SHUTTLE DISCOVERY LAUNCHES INTO HISTORY; PRESIDENT JOHN F. KENNEDY'S SPACE SPEECH 49 YEARS AGO
February 25, 2011 | Source: Monroe Gallery of Photography
AP/Chris OMeara
Discovery, the world's most traveled spaceship, thundered into orbit for the final time Thursday, heading toward the International Space Station on a journey that marks the beginning of the end of the shuttle era. Discovery is the oldest of NASA's three surviving space shuttles and the first to be decommissioned this year. Two missions remain, first by Atlantis and then Endeavour, to end the 30-year program.
It was Discovery's 39th launch and the 133rd shuttle mission overall. Discovery already has 143 million miles to its credit, beginning with its first flight in 1984. By the time this mission ends, the shuttle will have tacked on another 4.5 million miles. And it will have spent 363 days in space and circled Earth 5,800 times when it returns March 7. No other spacecraft has been launched so many times.
49 years ago, President John F. Kennedy laid out the ambitions for the United States Space Program.

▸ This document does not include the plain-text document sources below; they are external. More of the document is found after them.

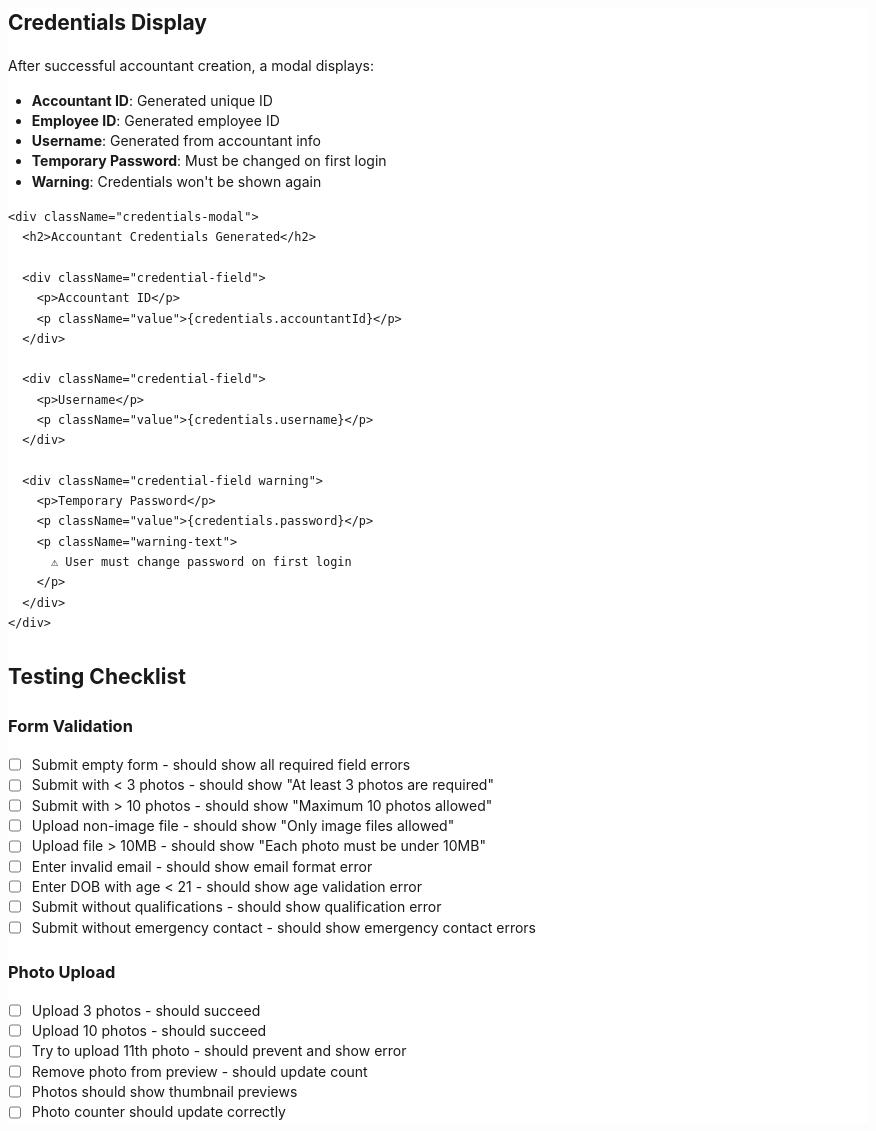 ## Credentials Display

After successful accountant creation, a modal displays:
- **Accountant ID**: Generated unique ID
- **Employee ID**: Generated employee ID
- **Username**: Generated from accountant info
- **Temporary Password**: Must be changed on first login
- **Warning**: Credentials won't be shown again

```tsx
<div className="credentials-modal">
  <h2>Accountant Credentials Generated</h2>
  
  <div className="credential-field">
    <p>Accountant ID</p>
    <p className="value">{credentials.accountantId}</p>
  </div>
  
  <div className="credential-field">
    <p>Username</p>
    <p className="value">{credentials.username}</p>
  </div>
  
  <div className="credential-field warning">
    <p>Temporary Password</p>
    <p className="value">{credentials.password}</p>
    <p className="warning-text">
      ⚠️ User must change password on first login
    </p>
  </div>
</div>
```

## Testing Checklist

### Form Validation
- [ ] Submit empty form - should show all required field errors
- [ ] Submit with < 3 photos - should show "At least 3 photos are required"
- [ ] Submit with > 10 photos - should show "Maximum 10 photos allowed"
- [ ] Upload non-image file - should show "Only image files allowed"
- [ ] Upload file > 10MB - should show "Each photo must be under 10MB"
- [ ] Enter invalid email - should show email format error
- [ ] Enter DOB with age < 21 - should show age validation error
- [ ] Submit without qualifications - should show qualification error
- [ ] Submit without emergency contact - should show emergency contact errors

### Photo Upload
- [ ] Upload 3 photos - should succeed
- [ ] Upload 10 photos - should succeed
- [ ] Try to upload 11th photo - should prevent and show error
- [ ] Remove photo from preview - should update count
- [ ] Photos should show thumbnail previews
- [ ] Photo counter should update correctly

Bob Gomel: John F. Kennedy, Houston, September 12, 1962
On a very hot late summer's day, September 12, 1962, President Kennedy visited the Manned Spacecraft Center, Houston. After a brief tour, he delivered brief remarks about the rapid achievements made by the country's space exploration program in recent years and its plans for future projects.
President Kennedy then travelled to Rice University in Houston, Texas, and gave this speech outdoors in the football stadium. The President spoke in philosophical terms about the need to solve the mysteries of space, reaffirmed America's commitment to landing a man on the moon before the end of the 1960s and also defended the enormous expense of the space program.
"We choose to go to the moon. We choose to go to the moon in this decade and do the other things, not because they are easy, but because they are hard, because that goal will serve to organize and measure the best of our energies and skills, because that challenge is one that we are willing to accept, one we are unwilling to postpone, and one which we intend to win, and the others, too.
It is for these reasons that I regard the decision last year to shift our efforts in space from low to high gear as among the most important decisions that will be made during my incumbency in the office of the Presidency."
Text of speech here.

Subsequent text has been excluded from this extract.